Lundell’s Sound Two-Way Game

Lundell spent the last two seasons playing against men for HIFK of the Finnish Liiga. As a 17-year-old, he posted 9 goals and 19 points in 38 games and followed that up this season with 10 goals and 28 points in 44 games. As Chris Faria mentioned in his profile on Lundell, he’s backed up his strong production with equally impressive underlying numbers (his 62.8 percent Corsi for leads his team), suggesting that he was dominant in every zone.

It’s a pretty impressive achievement to not only produce well offensively but have such a positive effect defensively as an 18-year-old playing against men.

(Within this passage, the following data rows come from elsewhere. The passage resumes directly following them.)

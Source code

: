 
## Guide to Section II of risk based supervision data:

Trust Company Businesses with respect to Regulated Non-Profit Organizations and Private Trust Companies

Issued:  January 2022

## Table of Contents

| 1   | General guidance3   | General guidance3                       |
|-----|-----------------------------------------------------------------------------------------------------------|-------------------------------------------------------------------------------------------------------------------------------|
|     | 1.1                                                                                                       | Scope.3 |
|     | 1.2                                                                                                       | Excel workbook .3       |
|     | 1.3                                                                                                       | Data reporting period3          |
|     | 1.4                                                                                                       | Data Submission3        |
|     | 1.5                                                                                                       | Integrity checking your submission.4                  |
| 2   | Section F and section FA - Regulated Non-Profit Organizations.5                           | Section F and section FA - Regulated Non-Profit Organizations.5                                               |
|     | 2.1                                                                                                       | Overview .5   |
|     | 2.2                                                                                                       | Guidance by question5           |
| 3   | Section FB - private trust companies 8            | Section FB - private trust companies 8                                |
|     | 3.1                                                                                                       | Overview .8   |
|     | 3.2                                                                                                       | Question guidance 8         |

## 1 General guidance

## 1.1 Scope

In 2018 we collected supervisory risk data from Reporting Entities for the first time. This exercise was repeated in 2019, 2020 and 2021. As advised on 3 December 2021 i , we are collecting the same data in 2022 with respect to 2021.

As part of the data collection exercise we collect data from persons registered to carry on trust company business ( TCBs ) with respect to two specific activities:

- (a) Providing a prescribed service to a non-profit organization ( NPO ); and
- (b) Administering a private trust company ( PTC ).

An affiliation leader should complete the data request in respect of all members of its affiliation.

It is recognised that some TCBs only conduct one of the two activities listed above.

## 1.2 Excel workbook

He had the opportunity to take on more responsibility than Alexander Holtz and Lucas Raymond had with their teams in the Swedish Hockey League.

Anton Lundell IFK Helsinki
#15 Anton Lundell of IFK Helsinki during the Liiga Regular Season match between IFK Helsinki and Assat Pori at Helsinki 2019 on March 14, 2019 in Helsinki, Finland. (Photo by Samuli Seila/IFK Helsinki)

Lundell enters the 2020 NHL Entry Draft as maybe the most well-rounded player of the crop. His hockey IQ is off the charts, and he uses it to excel in the defensive zone. Combine that with an active stick and smart positioning, and you’ve got a player who competes hard in all three zones. With the uncertainty of how Trevor Zegras will adapt to center in the NHL and a lack of a bonafide blue-chip prospect at the position, he provides the Ducks with an interesting option.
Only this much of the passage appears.